Golden State Warriors point guard Steph Curry heavily inspires Nandel Rodriguez’s game on the court. “He just shoots with no effort,” he says. What Nandel may or may not know is that Curry’s story is far from an effortless journey. His avenue to his current MVP status was a rough road. As a child, he wasn’t considered the most promising athlete and was overlooked by many due to his size and lack of strength.
From Seventh Grade to Slam Dunk
However, he used these limitations to his advantage. Before Curry, conventional basketball wisdom suggested taking too many long-distance shots was risky. He challenged this norm and overhauled the game with his unique playing style. While not guaranteed, Curry’s story teaches us that when you challenge the status quo, you can show others that different can be good and change the game as a whole.
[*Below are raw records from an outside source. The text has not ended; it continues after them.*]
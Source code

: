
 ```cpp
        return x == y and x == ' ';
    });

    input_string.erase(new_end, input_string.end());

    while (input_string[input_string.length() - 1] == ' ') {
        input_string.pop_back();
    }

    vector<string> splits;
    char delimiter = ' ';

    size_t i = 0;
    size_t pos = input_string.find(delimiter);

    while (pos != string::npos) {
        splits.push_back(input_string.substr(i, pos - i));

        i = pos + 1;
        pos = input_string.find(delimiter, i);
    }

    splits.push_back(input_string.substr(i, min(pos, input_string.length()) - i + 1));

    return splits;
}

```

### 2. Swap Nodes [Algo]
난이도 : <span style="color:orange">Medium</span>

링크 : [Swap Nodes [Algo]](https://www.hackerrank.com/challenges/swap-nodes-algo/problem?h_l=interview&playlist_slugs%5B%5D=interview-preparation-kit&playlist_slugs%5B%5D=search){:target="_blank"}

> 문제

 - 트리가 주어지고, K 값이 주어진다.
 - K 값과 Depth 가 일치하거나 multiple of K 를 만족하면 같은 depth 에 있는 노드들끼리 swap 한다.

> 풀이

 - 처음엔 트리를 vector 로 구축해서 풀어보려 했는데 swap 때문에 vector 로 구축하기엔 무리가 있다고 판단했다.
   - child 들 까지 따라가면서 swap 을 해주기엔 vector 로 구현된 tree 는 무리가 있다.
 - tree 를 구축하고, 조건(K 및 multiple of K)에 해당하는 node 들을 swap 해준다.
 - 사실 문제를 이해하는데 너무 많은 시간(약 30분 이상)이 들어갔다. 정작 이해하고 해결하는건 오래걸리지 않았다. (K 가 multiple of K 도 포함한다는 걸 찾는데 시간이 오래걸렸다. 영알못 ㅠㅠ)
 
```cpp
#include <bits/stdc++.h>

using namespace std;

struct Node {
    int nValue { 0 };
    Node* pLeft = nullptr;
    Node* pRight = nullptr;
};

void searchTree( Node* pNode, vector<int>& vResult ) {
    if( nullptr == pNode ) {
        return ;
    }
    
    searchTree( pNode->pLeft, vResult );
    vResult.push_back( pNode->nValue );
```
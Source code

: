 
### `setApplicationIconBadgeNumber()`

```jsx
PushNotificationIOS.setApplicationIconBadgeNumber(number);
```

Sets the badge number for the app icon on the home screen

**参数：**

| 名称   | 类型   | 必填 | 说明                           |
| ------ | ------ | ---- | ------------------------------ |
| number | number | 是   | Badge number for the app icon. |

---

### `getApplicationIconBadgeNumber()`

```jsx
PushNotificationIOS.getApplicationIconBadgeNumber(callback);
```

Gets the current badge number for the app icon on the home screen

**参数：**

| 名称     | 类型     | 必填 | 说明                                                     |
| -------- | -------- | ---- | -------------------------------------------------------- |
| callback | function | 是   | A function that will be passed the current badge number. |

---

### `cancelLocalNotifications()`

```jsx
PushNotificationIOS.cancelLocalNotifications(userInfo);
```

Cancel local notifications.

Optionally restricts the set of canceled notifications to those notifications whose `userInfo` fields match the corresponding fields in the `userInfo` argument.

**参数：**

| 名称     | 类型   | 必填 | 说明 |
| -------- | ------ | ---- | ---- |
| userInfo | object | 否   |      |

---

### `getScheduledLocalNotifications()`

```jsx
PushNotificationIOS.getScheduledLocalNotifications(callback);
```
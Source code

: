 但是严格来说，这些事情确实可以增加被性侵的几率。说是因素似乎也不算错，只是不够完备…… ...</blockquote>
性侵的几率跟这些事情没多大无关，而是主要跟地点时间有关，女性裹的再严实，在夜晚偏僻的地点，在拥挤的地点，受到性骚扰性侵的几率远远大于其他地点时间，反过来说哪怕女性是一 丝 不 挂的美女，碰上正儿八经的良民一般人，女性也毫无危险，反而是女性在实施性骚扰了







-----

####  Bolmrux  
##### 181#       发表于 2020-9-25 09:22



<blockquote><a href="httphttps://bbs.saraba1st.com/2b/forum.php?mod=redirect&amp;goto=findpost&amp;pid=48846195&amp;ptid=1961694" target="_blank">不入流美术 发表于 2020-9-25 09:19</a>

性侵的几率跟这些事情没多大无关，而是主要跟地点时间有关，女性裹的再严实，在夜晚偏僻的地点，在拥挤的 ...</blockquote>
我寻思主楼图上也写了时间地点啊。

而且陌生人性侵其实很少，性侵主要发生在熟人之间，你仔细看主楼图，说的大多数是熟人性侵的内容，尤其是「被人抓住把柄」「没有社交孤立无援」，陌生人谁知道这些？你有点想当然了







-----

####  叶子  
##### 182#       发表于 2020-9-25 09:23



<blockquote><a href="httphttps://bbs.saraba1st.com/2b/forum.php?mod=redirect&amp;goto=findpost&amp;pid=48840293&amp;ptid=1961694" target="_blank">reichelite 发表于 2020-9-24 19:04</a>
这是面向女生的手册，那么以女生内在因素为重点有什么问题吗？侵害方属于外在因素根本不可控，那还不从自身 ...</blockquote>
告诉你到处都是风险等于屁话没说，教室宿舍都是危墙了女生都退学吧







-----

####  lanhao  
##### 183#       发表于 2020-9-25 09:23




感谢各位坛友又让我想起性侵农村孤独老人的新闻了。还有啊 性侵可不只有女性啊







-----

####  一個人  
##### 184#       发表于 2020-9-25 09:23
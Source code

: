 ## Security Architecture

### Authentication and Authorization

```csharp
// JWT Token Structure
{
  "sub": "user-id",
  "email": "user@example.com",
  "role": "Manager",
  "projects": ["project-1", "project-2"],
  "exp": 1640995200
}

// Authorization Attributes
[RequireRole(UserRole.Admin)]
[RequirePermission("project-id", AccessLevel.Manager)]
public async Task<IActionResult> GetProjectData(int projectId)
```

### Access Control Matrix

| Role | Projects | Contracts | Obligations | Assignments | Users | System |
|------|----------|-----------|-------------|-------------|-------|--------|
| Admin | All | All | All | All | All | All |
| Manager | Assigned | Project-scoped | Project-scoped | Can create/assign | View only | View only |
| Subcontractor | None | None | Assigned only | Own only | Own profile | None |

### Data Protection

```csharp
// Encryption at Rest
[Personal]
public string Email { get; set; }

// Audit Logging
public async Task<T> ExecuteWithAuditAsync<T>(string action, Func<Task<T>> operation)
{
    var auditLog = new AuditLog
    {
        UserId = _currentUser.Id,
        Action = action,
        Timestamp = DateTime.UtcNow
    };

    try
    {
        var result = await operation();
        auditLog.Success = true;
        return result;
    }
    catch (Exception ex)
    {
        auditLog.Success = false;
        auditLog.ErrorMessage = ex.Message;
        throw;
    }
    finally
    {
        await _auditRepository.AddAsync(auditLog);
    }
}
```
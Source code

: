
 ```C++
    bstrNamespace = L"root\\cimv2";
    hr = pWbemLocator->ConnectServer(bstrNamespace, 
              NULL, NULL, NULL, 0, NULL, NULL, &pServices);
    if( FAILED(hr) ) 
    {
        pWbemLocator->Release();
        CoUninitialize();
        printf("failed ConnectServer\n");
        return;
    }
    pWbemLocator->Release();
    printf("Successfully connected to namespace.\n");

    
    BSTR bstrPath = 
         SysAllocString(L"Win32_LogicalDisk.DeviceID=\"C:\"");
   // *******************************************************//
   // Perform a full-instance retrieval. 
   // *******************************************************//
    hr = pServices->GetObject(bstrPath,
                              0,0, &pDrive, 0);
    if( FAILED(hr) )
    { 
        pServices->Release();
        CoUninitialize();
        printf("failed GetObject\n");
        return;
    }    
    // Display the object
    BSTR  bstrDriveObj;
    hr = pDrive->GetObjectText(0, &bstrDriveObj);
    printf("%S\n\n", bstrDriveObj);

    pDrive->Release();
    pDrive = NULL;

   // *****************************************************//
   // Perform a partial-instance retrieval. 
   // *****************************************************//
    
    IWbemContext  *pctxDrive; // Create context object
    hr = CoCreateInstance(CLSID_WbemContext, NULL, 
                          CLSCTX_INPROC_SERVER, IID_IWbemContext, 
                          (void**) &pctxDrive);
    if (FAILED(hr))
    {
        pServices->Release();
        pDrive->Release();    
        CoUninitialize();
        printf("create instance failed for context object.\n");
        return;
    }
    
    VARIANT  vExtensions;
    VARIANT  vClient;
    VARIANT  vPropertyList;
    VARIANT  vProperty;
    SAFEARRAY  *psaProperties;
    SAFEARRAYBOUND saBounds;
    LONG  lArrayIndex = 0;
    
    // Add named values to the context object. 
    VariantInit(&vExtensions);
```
Basketball is the reason Nandel crawls out of bed in the morning. Playing NBA ball is his absolute dream, and when he’s not honing his skills at the three-point line, he studies the speed of Giannis, the ball-handling skills of LaMelo Ball, and the aforementioned shooting expertise of the “baby-faced Assassin” Steph. Nandel has mastered the fundamentals, is learning the correct physical fitness techniques to avoid injury, practices regularly, and will soon know what it’s like to play against better competition. His devotion to the sport and study of professional players’ strategies will give him a leg up toward breaking into the professional league one day.
He also understands the importance of balance in an athlete’s life. Nandel is equally dedicated to his favorite academic subjects: social studies, science, and shop (in no particular order of preference). The projects he’s finished in shop class (he loves working the drill) have even impacted local nursing home residents. For Valentine’s Day, Nandel and his class crafted hearts that were presented to the residents. “We made easter eggs,” he says. “We made a whole lot of stuff in there.” He also enjoys some hobbies outside of basketball, such as taking his dog out after school and playing Fortnite on PlayStation 4.
Nandel’s commitment to his team is another lesson in athleticism he’s picked up on early in his career. His friends are the starting five for the Middle School Bobkits, and they would most likely describe him as “a jokester.” Though humor during serious competition can be underappreciated, Nandel understands that joking is a tool for team cohesion. Shared laughter can create a sense of camaraderie, breaking down barriers and facilitating open communication among team members.
If Nandel washed up on a deserted island and had to inform the occupants about his time at Meridian, he says, “I’ll tell ‘em that I had the most fun in basketball here.” Considering his reverence for the sport, we see several similarities between his story and the early days of Stephen Curry. Down the road, another Meridian 7th grader will follow Nandel’s career and echo the sentiments we heard from him today: “He just shoots with no effort.” That’s not quite the whole truth, as there’s plenty of effort involved, but by the time he’s in the NBA, it’ll look offhand enough to say so.